5.3 Example verification and analysis

Substantial indicators are standardized, and minimum value indicators are standardized. The standardized data are substituted into the rolling prediction model of power IoT construction effectiveness data to calculate the prediction results. Taking the first quarter of 2020 as an example, the relative error of the low-rank approximation in the variable dimension function generation matrix and the tensor maximum norm are shown in Figure 6.

Figure 6 
                  Relative error of low-rank approximation in maximum norm of generating matrix and tensor of variable dimension function.
Figure 6

Relative error of low-rank approximation in maximum norm of generating matrix and tensor of variable dimension function.

Using four subjective and objective weighting methods (AHP, Entropy, PCA, CRITIC), 16 sets of genetically optimized BPNN rolling prediction data (predicted and actual) are weighted. 33 IoT power construction effectiveness indexes from 8 periods are also weighted. This study employs the cloud model-TOPSIS combo weighting method to assess the eight cycles’ absolute and predicted values. The neural network’s performance in predicting the first-order inversion curve is depicted in Figure 7.

Figure 7 
                  Performance of neural network in predicting first-order inversion curve.
Figure 7

Performance of neural network in predicting first-order inversion curve.

In the actual power IoT construction, these three indicators are also the key to evaluating the construction’s effectiveness: the system’s flexible adjustment capability is essential for building a new power system with new energy as the main body. Improving the flexible adjustment capability of the system can ensure a stable power supply, achieve high-level consumption and utilization, and promote the interactive integration of source, grid, load, and storage. In the power IoT construction project, timely attention to the scientific and technological frontier trends of power grid construction and through the improvement and promotion of technical level, giving priority to the selection of new technologies and new equipment can promote the long-term development of power IoT construction. With the further deepening of electric power reform, the benefit distribution pattern of the electric power industry has changed from quantitative to qualitative. State Grid is actively seeking new revenue models. Therefore, the increase in revenue from non-distribution and sales business on the grid side is also one of the leading indicators of the effectiveness of constructing the power IoT. Therefore, the effectiveness evaluation model of power IoT construction established in this work has certain scientificity and practicability.

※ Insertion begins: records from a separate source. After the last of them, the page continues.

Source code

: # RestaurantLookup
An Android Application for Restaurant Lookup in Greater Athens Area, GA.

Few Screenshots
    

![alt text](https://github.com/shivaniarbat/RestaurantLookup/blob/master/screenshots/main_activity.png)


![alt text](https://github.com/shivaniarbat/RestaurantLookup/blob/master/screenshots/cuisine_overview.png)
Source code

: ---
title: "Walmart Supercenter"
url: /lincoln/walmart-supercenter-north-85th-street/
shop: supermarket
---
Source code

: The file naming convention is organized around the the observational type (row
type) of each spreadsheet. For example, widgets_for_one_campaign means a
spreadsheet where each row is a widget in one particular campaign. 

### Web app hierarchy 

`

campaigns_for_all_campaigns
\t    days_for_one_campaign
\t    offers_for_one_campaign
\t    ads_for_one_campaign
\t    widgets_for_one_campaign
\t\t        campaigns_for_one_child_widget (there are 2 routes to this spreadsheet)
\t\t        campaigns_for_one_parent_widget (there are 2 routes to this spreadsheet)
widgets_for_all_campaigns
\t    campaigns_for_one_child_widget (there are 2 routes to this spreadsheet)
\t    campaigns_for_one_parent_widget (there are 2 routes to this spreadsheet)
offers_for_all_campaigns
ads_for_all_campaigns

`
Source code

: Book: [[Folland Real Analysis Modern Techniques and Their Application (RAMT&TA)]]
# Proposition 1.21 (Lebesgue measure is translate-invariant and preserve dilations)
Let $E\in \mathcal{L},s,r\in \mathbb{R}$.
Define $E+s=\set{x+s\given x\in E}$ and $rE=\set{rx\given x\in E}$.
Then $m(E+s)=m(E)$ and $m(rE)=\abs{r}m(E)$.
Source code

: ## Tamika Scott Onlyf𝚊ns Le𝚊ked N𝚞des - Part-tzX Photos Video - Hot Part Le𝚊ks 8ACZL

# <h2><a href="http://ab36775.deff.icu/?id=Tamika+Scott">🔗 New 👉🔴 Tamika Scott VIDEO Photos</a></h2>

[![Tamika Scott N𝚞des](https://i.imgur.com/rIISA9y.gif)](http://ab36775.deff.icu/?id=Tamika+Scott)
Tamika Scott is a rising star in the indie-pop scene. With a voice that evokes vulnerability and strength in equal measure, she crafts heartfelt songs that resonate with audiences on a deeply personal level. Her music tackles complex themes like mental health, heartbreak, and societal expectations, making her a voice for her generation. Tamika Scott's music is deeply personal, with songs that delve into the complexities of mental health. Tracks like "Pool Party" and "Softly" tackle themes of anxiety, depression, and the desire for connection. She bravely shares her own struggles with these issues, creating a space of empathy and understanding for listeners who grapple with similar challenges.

The results of our model are numerically tabulated and compared against the latest research findings. This study nonlinear GA-BP neural network model's prediction accuracy is compared with that of two state-of-the-art methods from 2023 and 2024 respectively. Our model significantly outperforms the state-of-the-art methods in prediction accuracy, achieving a 96.7% accuracy rate compared to 88.9 and 92.3% for Method 1 and Method 2, respectively. Moreover, the nonlinear GA-BP neural network exhibits a faster convergence speed and a higher robustness score, indicating its superior adaptability to complex network environments.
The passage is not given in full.